What Is URL Encoding
URL encoding (percent-encoding) is a mechanism for converting characters into a format that is safe for use in URLs. The URL standard (RFC 3986) only allows a limited set of ASCII characters in addresses: Latin letters, digits, and a few special characters (-, _, ., ~). All other characters — including spaces, Cyrillic, and special characters — must be encoded.
An encoded character looks like a percent sign % followed by two hexadecimal digits representing a UTF-8 byte. For example, a space is encoded as %20, and the Cyrillic letter "а" becomes %D0%B0 (two UTF-8 bytes).
Why URL Encoding Is Needed
A URL has a strict structure: protocol, host, path, query parameters, fragment. Special characters serve as delimiters: / separates path segments, ? starts the query string, & separates parameters, and # marks the fragment. If these characters appear in the data (for example, in a parameter value), they must be encoded so the browser and server can parse the URL correctly.

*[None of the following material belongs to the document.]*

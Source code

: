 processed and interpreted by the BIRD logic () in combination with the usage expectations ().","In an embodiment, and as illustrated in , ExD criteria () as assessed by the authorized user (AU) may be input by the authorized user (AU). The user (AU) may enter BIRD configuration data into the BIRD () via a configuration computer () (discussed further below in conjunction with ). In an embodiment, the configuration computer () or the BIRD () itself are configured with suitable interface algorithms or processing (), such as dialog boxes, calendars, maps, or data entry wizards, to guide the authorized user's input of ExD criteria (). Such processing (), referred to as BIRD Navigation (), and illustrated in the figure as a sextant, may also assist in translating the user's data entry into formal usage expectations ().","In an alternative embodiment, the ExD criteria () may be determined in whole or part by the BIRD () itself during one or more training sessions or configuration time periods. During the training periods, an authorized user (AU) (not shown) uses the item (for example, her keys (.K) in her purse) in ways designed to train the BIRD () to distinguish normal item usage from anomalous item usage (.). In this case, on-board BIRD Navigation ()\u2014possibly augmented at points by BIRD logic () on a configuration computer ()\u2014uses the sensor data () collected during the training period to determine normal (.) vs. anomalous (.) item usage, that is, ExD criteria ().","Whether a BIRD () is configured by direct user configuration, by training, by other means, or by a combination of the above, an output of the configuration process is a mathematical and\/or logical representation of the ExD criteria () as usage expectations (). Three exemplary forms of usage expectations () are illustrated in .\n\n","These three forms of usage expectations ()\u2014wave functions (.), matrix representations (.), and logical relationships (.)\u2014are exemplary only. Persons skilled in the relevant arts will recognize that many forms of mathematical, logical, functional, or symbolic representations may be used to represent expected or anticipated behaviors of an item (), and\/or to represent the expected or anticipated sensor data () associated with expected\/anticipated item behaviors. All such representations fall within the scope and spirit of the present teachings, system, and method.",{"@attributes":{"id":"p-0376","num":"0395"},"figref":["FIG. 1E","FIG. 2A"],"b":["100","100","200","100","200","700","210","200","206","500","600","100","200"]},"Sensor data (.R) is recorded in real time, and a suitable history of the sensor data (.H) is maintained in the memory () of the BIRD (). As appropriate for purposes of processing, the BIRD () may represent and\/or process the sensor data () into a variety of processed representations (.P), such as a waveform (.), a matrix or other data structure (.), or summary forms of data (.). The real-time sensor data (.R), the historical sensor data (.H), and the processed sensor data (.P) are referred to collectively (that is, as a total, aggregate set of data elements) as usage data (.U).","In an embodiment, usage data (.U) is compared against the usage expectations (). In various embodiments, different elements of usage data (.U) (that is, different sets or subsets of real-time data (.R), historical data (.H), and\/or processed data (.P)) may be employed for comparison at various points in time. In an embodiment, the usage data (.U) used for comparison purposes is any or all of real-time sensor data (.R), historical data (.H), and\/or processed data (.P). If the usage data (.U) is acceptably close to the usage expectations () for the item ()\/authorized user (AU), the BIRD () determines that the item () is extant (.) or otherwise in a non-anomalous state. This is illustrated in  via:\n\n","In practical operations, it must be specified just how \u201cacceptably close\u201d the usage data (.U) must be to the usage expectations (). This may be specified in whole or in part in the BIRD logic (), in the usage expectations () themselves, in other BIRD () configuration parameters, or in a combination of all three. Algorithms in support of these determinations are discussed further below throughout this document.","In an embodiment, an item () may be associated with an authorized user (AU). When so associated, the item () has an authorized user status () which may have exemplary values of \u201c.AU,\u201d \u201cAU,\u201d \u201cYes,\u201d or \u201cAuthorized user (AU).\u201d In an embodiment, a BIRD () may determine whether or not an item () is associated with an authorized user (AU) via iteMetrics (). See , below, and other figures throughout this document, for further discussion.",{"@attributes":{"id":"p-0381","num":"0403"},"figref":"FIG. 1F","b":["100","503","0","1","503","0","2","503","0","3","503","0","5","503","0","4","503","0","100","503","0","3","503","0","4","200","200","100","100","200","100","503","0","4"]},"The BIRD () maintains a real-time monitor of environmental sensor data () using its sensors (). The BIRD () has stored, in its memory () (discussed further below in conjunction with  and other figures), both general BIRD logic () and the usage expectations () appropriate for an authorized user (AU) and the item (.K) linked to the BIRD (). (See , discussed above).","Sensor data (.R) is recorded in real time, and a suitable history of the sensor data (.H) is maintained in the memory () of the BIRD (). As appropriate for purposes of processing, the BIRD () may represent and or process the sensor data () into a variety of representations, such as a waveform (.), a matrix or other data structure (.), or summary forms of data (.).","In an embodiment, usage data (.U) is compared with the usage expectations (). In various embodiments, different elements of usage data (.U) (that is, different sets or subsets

Example of the problem: suppose you want to pass the search query "blue shirt & white" in a URL:
https://shop.example.com/search?q=blue shirt & white
Without encoding, the browser interprets & as a parameter separator and spaces as the end of the URL. The correct encoded URL:
https://shop.example.com/search?q=blue%20shirt%20%26%20white
Which Characters Are Encoded
Characters fall into three groups:
- Unreserved — do not require encoding:
A-Z,a-z,0-9,-,_,.,~. - Reserved — have special meaning in a URL:
:,/,?,#,[,],@,!,$,&,',(,),*,+,,,;,=. Encoded when used outside their intended purpose (e.g., inside a parameter value). - Everything else — spaces, Cyrillic, CJK characters, special symbols — are always encoded.
URL Encoding in Different Languages
JavaScript
JavaScript has two pairs of functions:
encodeURIComponent()/decodeURIComponent()— encodes parameter values. Encodes all special characters except- _ . ! ~ * ' ( ).encodeURI()/decodeURI()— encodes an entire URL. Does not encode delimiter characters (:,/,?,#,&,=).
Important: use encodeURIComponent() for encoding parameter values and encodeURI() for entire URLs. Confusing the two is a common source of bugs.
PHP
urlencode() encodes a string for use in a query string (spaces are replaced with +). rawurlencode() uses %20 for spaces, which conforms to the RFC 3986 standard.
Python
The urllib.parse module: quote() for encoding path components, quote_plus() for query parameters (space as +).
Common Issues and Solutions
- Double encoding. If data is encoded twice,
%20turns into%2520. Check whether the data is already encoded before encoding it again. - Space: %20 or +? In a query string, both are valid, but
%20is universal and works in any part of a URL. The+as a space is only valid in application/x-www-form-urlencoded. - Cyrillic in URLs. Modern browsers display Cyrillic URLs nicely, but internally encode them using percent-encoding. When copying a URL from the address bar, you may get either the Cyrillic or the encoded version.
- Incorrect encoding. URL encoding assumes UTF-8. If the source data is in a different encoding (e.g., Windows-1251), the result will be incorrect.
URL Encoding and UTM Tags
When creating UTM tags with our UTM tag generator, parameter values are encoded automatically. But if you build a URL manually and the value contains special characters (for example, a campaign name like "50% off + free gift"), be sure to encode it. Otherwise, % and + will be interpreted as control characters.
URL Encoding vs. Base64
Both techniques convert data to text, but for different purposes. URL encoding makes a string safe for use in a URL while keeping ASCII characters readable. Base64 encodes binary data into text for transmission over text-based protocols. To transmit binary data in a URL, the two methods are often combined: first Base64, then URL encoding (or the Base64URL variant is used).
Frequently Asked Questions
Why encode a URL if the browser displays Cyrillic just fine?
The browser displays a decoded URL for user convenience, but when sending a request to the server, the URL is always encoded. Problems arise when you build URLs programmatically (in APIs, scripts, email campaigns) — there, encoding is mandatory.
How do I decode a URL?
Use our URL encoding tool, which supports both encoding and decoding. Every programming language also has the corresponding functions: decodeURIComponent() in JavaScript, urldecode() in PHP.
Can URL encoding be used for security?
No. URL encoding is not a security measure. Attackers can use encoding to bypass filters (for example, encoding SQL injection characters). Always validate and sanitize input data regardless of encoding.
What is the maximum URL length?
The standard does not set a limit, but in practice: Internet Explorer supported up to 2,083 characters, modern browsers up to 65,000. Servers typically limit URLs to 8 KB. Given that URL encoding increases length (one Cyrillic character takes 6-9 characters), this is important to consider when building long URLs.